[ExI] The True Raw Material Footprint of Nations

Eugen Leitl eugen at leitl.org
Mon Sep 23 06:21:01 UTC 2013


The True Raw Material Footprint of Nations

Sep. 2, 2013 — The amount of raw materials needed to sustain the economies of
developed countries is significantly greater than presently used indicators
suggest, a new Australian study has revealed.

Using a new modelling tool and more comprehensive indicators, researchers
were able to map the flow of raw materials across the world economy with
unprecedented accuracy to determine the true "material footprint" of 186
countries over a two-decade period (from 1990 to 2008).

The study, involving researchers from the University of New South Wales,
CSIRO, the University of Sydney, and the University of California, Santa
Barbara, was published today in the Proceedings of the National Academy of
Sciences. It reveals that the decoupling of natural resources from economic
growth has been exaggerated.

The results confirm that pressures on raw materials do not necessarily
decline as affluence grows and demonstrates the need for policy-makers to
consider new accounting methods that more accurately track resource

"Humanity is using raw materials at a level never seen before with
far-reaching environmental impacts on biodiversity, land use, climate and
water," says lead author Tommy Wiedmann, Associate Professor of
Sustainability Research at the UNSW School of Civil and Environmental
Engineering. "By relying on current indicators, governments are not able to
see the true extent of resource consumption."

"Now more than ever, developed countries are relying on international trade
to acquire their natural resources, but our research shows this dependence
far exceeds the actual physical quantity of traded goods," says Wiedmann, who
worked at CSIRO Ecosystem Sciences when the research was undertaken.
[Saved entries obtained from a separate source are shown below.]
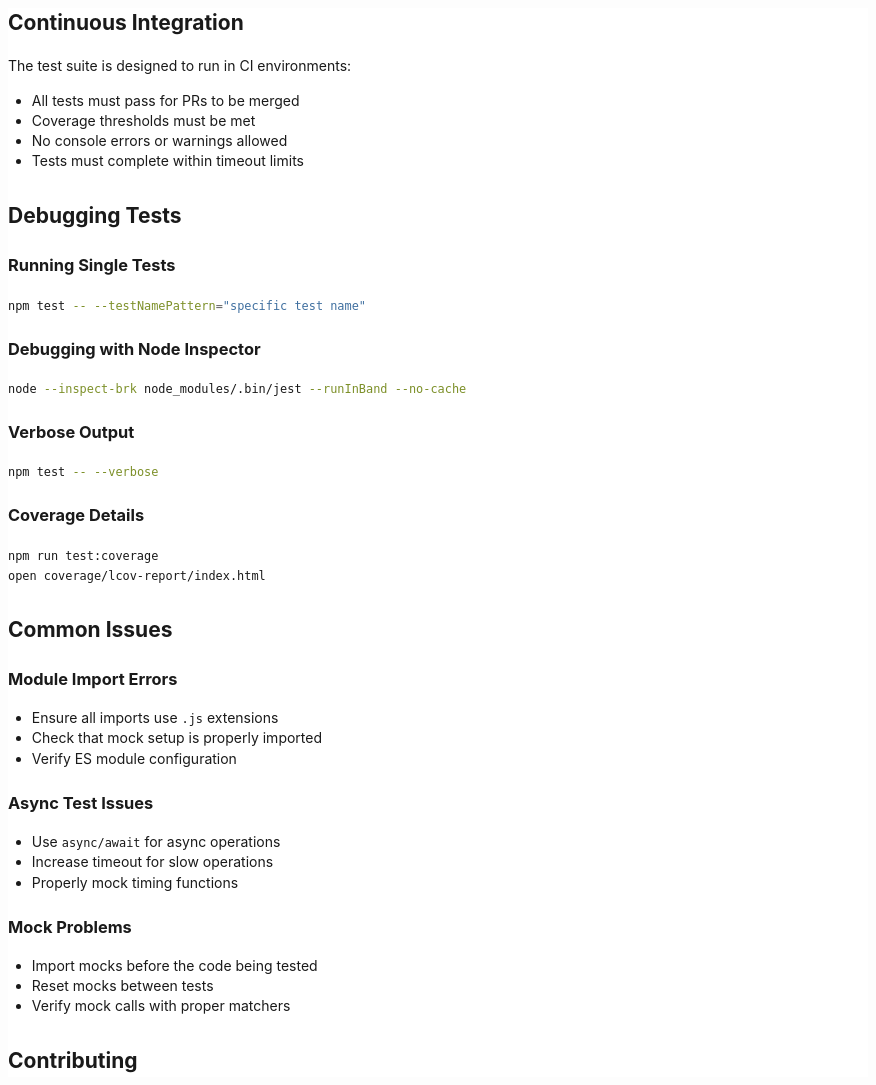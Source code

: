 ## Continuous Integration

The test suite is designed to run in CI environments:

- All tests must pass for PRs to be merged
- Coverage thresholds must be met
- No console errors or warnings allowed
- Tests must complete within timeout limits

## Debugging Tests

### Running Single Tests
```bash
npm test -- --testNamePattern="specific test name"
```

### Debugging with Node Inspector
```bash
node --inspect-brk node_modules/.bin/jest --runInBand --no-cache
```

### Verbose Output
```bash
npm test -- --verbose
```

### Coverage Details
```bash
npm run test:coverage
open coverage/lcov-report/index.html
```

## Common Issues

### Module Import Errors
- Ensure all imports use `.js` extensions
- Check that mock setup is properly imported
- Verify ES module configuration

### Async Test Issues
- Use `async/await` for async operations
- Increase timeout for slow operations
- Properly mock timing functions

### Mock Problems
- Import mocks before the code being tested
- Reset mocks between tests
- Verify mock calls with proper matchers

## Contributing
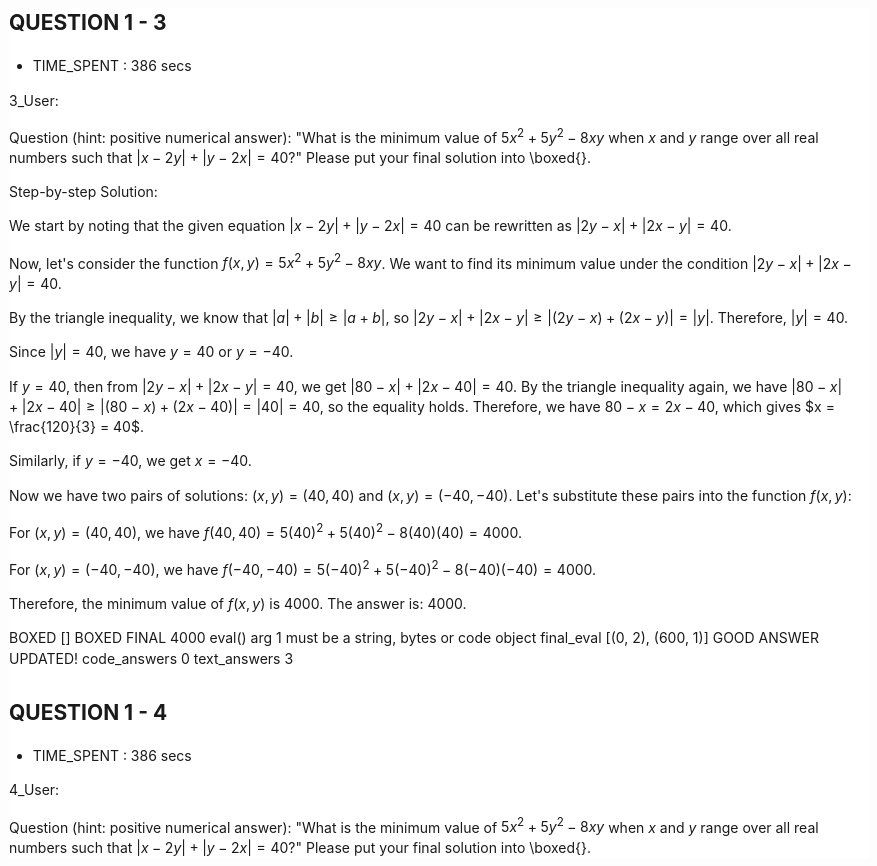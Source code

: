 

## QUESTION 1 - 3 
- TIME_SPENT : 386 secs

3_User:

Question (hint: positive numerical answer):
"What is the minimum value of $5x^2+5y^2-8xy$ when $x$ and $y$ range over all real numbers such that $|x-2y| + |y-2x| = 40$?"
Please put your final solution into \boxed{}.

Step-by-step Solution:



We start by noting that the given equation $|x-2y| + |y-2x| = 40$ can be rewritten as $|2y-x| + |2x-y| = 40$.

Now, let's consider the function $f(x, y) = 5x^2+5y^2-8xy$. We want to find its minimum value under the condition $|2y-x| + |2x-y| = 40$.

By the triangle inequality, we know that $|a| + |b| \geq |a+b|$, so $|2y-x| + |2x-y| \geq |(2y-x) + (2x-y)| = |y|$. Therefore, $|y| = 40$.

Since $|y| = 40$, we have $y = 40$ or $y = -40$.

If $y = 40$, then from $|2y-x| + |2x-y| = 40$, we get $|80-x| + |2x-40| = 40$. By the triangle inequality again, we have $|80-x| + |2x-40| \geq |(80-x) + (2x-40)| = |40| = 40$, so the equality holds. Therefore, we have $80 - x = 2x - 40$, which gives $x = \frac{120}{3} = 40$.

Similarly, if $y = -40$, we get $x = -40$.

Now we have two pairs of solutions: $(x, y) = (40, 40)$ and $(x, y) = (-40, -40)$. Let's substitute these pairs into the function $f(x, y)$:

For $(x, y) = (40, 40)$, we have $f(40, 40) = 5(40)^2 + 5(40)^2 - 8(40)(40) = 4000$.

For $(x, y) = (-40, -40)$, we have $f(-40, -40) = 5(-40)^2 + 5(-40)^2 - 8(-40)(-40) = 4000$.

Therefore, the minimum value of $f(x, y)$ is $4000$. The answer is: $4000$.

BOXED []
BOXED FINAL 4000
eval() arg 1 must be a string, bytes or code object final_eval
[(0, 2), (600, 1)]
GOOD ANSWER UPDATED!
code_answers 0 text_answers 3



## QUESTION 1 - 4 
- TIME_SPENT : 386 secs

4_User:

Question (hint: positive numerical answer):
"What is the minimum value of $5x^2+5y^2-8xy$ when $x$ and $y$ range over all real numbers such that $|x-2y| + |y-2x| = 40$?"
Please put your final solution into \boxed{}.
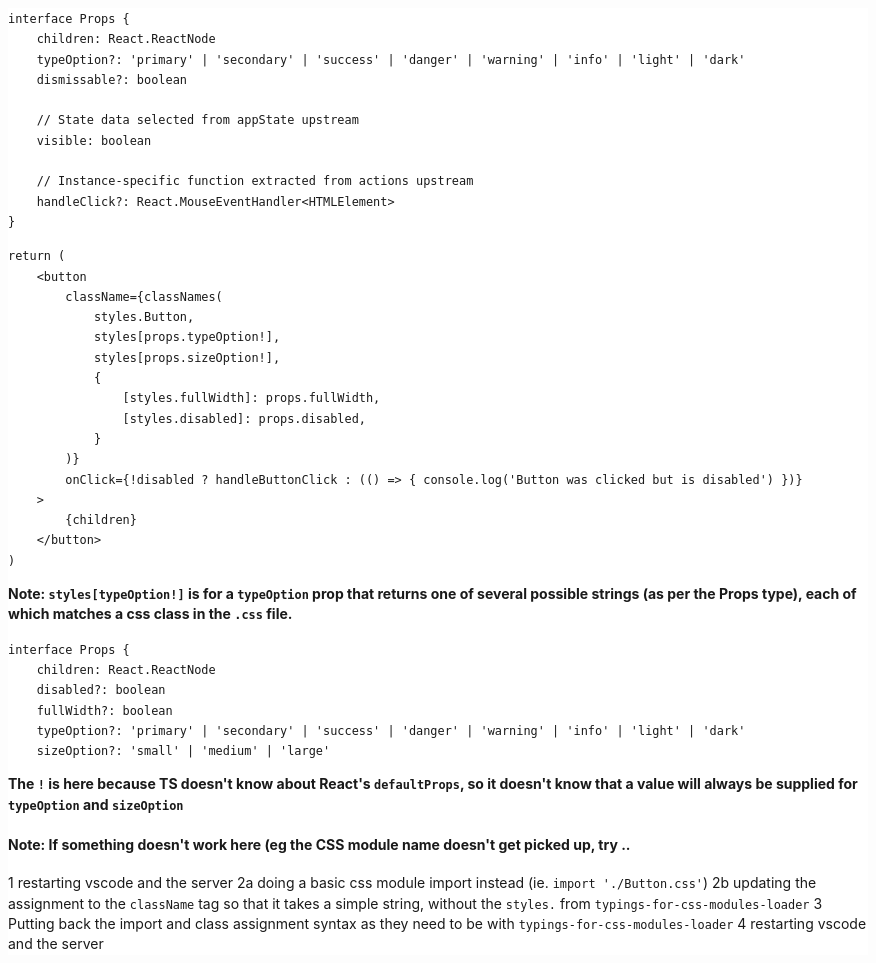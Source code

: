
 ```
interface Props {
    children: React.ReactNode
    typeOption?: 'primary' | 'secondary' | 'success' | 'danger' | 'warning' | 'info' | 'light' | 'dark'
    dismissable?: boolean
    
    // State data selected from appState upstream
    visible: boolean

    // Instance-specific function extracted from actions upstream
    handleClick?: React.MouseEventHandler<HTMLElement>
}
```

```
return (
    <button
        className={classNames(
            styles.Button,
            styles[props.typeOption!],
            styles[props.sizeOption!],
            {
                [styles.fullWidth]: props.fullWidth,
                [styles.disabled]: props.disabled,
            }
        )}
        onClick={!disabled ? handleButtonClick : (() => { console.log('Button was clicked but is disabled') })}
    >
        {children}
    </button>
)
```

__Note: `styles[typeOption!]` is for a `typeOption` prop that returns one of several possible strings (as per the Props type), each of which matches a css class in the `.css` file.__

```
interface Props {
    children: React.ReactNode
    disabled?: boolean
    fullWidth?: boolean
    typeOption?: 'primary' | 'secondary' | 'success' | 'danger' | 'warning' | 'info' | 'light' | 'dark'
    sizeOption?: 'small' | 'medium' | 'large'

```

__The `!` is here because TS doesn't know about React's `defaultProps`, so it doesn't know that a value will always be supplied for `typeOption` and `sizeOption`__

#### Note: If something doesn't work here (eg the CSS module name doesn't get picked up, try ..
1 restarting vscode and the server
2a doing a basic css module import instead (ie. `import './Button.css'`)
2b updating the assignment to the `className` tag so that it takes a simple string, without the `styles.` from `typings-for-css-modules-loader`
3 Putting back the import and class assignment syntax as they need to be with `typings-for-css-modules-loader`
4 restarting vscode and the server
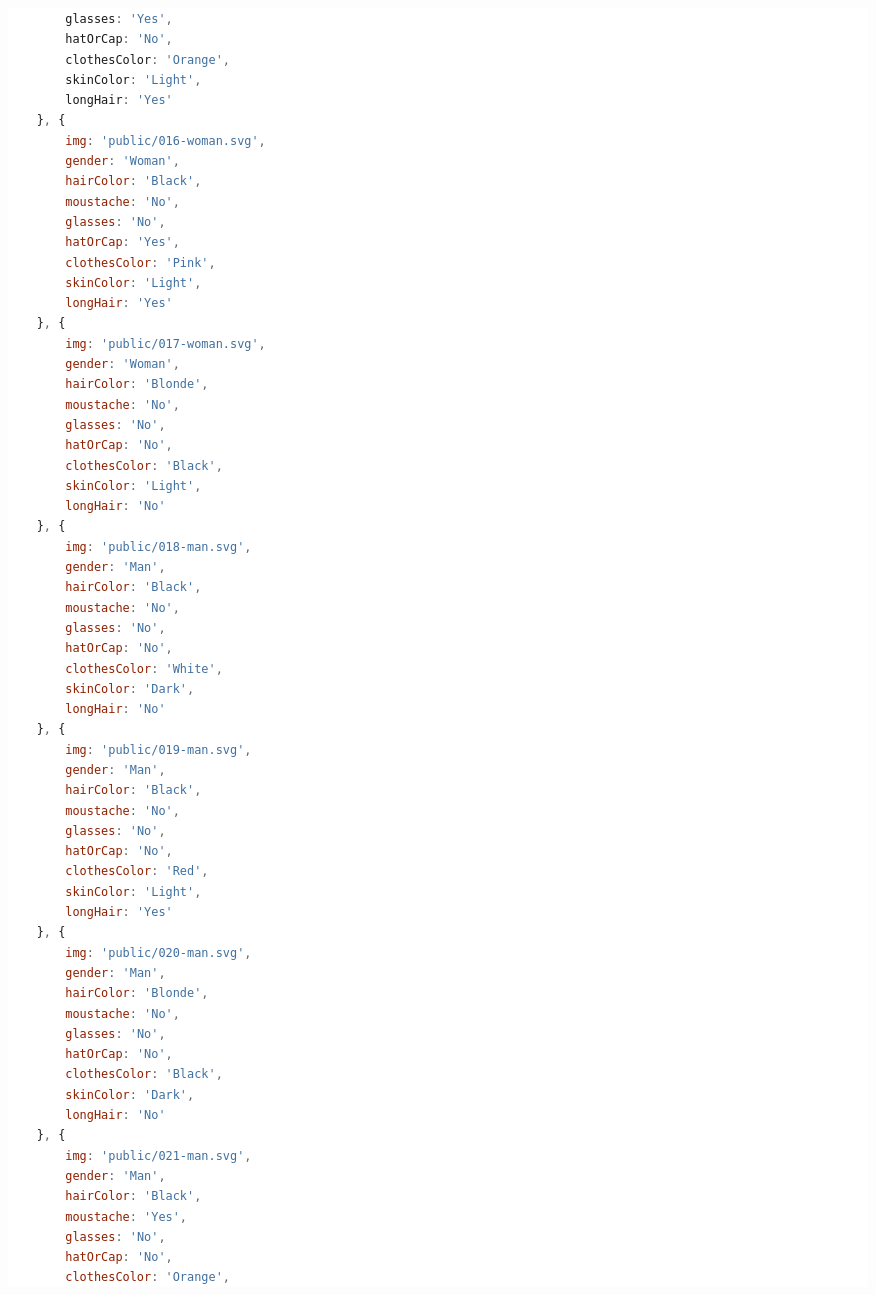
 ```js
        glasses: 'Yes',
        hatOrCap: 'No',
        clothesColor: 'Orange',
        skinColor: 'Light',
        longHair: 'Yes'
    }, {
        img: 'public/016-woman.svg',
        gender: 'Woman',
        hairColor: 'Black',
        moustache: 'No',
        glasses: 'No',
        hatOrCap: 'Yes',
        clothesColor: 'Pink',
        skinColor: 'Light',
        longHair: 'Yes'
    }, {
        img: 'public/017-woman.svg',
        gender: 'Woman',
        hairColor: 'Blonde',
        moustache: 'No',
        glasses: 'No',
        hatOrCap: 'No',
        clothesColor: 'Black',
        skinColor: 'Light',
        longHair: 'No'
    }, {
        img: 'public/018-man.svg',
        gender: 'Man',
        hairColor: 'Black',
        moustache: 'No',
        glasses: 'No',
        hatOrCap: 'No',
        clothesColor: 'White',
        skinColor: 'Dark',
        longHair: 'No'
    }, {
        img: 'public/019-man.svg',
        gender: 'Man',
        hairColor: 'Black',
        moustache: 'No',
        glasses: 'No',
        hatOrCap: 'No',
        clothesColor: 'Red',
        skinColor: 'Light',
        longHair: 'Yes'
    }, {
        img: 'public/020-man.svg',
        gender: 'Man',
        hairColor: 'Blonde',
        moustache: 'No',
        glasses: 'No',
        hatOrCap: 'No',
        clothesColor: 'Black',
        skinColor: 'Dark',
        longHair: 'No'
    }, {
        img: 'public/021-man.svg',
        gender: 'Man',
        hairColor: 'Black',
        moustache: 'Yes',
        glasses: 'No',
        hatOrCap: 'No',
        clothesColor: 'Orange',
```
In 2008, the total amount of raw materials extracted globally was 70 billion
metric tons -- 10 billion tons of which were physically traded. However, the
results show that three times as many resources (41% or 29 billion tons) were
used just to enable the processing and export of these materials.

The researchers say that because these resources never leave their country of
origin, they are not adequately captured by current reporting methods. They
have used a new indicator they call the "material footprint" to more
accurately account for these 'lost' resources and have developed tools that
could assist policy-makers in future.

Economy-wide accounting metrics (such as Domestic Material Consumption or
DMC) currently used by certain governments and intergovernmental
organisations, including the OECD, the European Union and the UN Environment
Programme, only account for the volume of raw materials extracted and used
domestically, and the volume physically traded.

These indicators suggest resource-use in wealthy nations has increased at a
slower rate than economic growth -- something known as relative decoupling --
and that other countries have actually seen their consumption decrease over
the last 20 years -- something known as absolute decoupling. (See figures).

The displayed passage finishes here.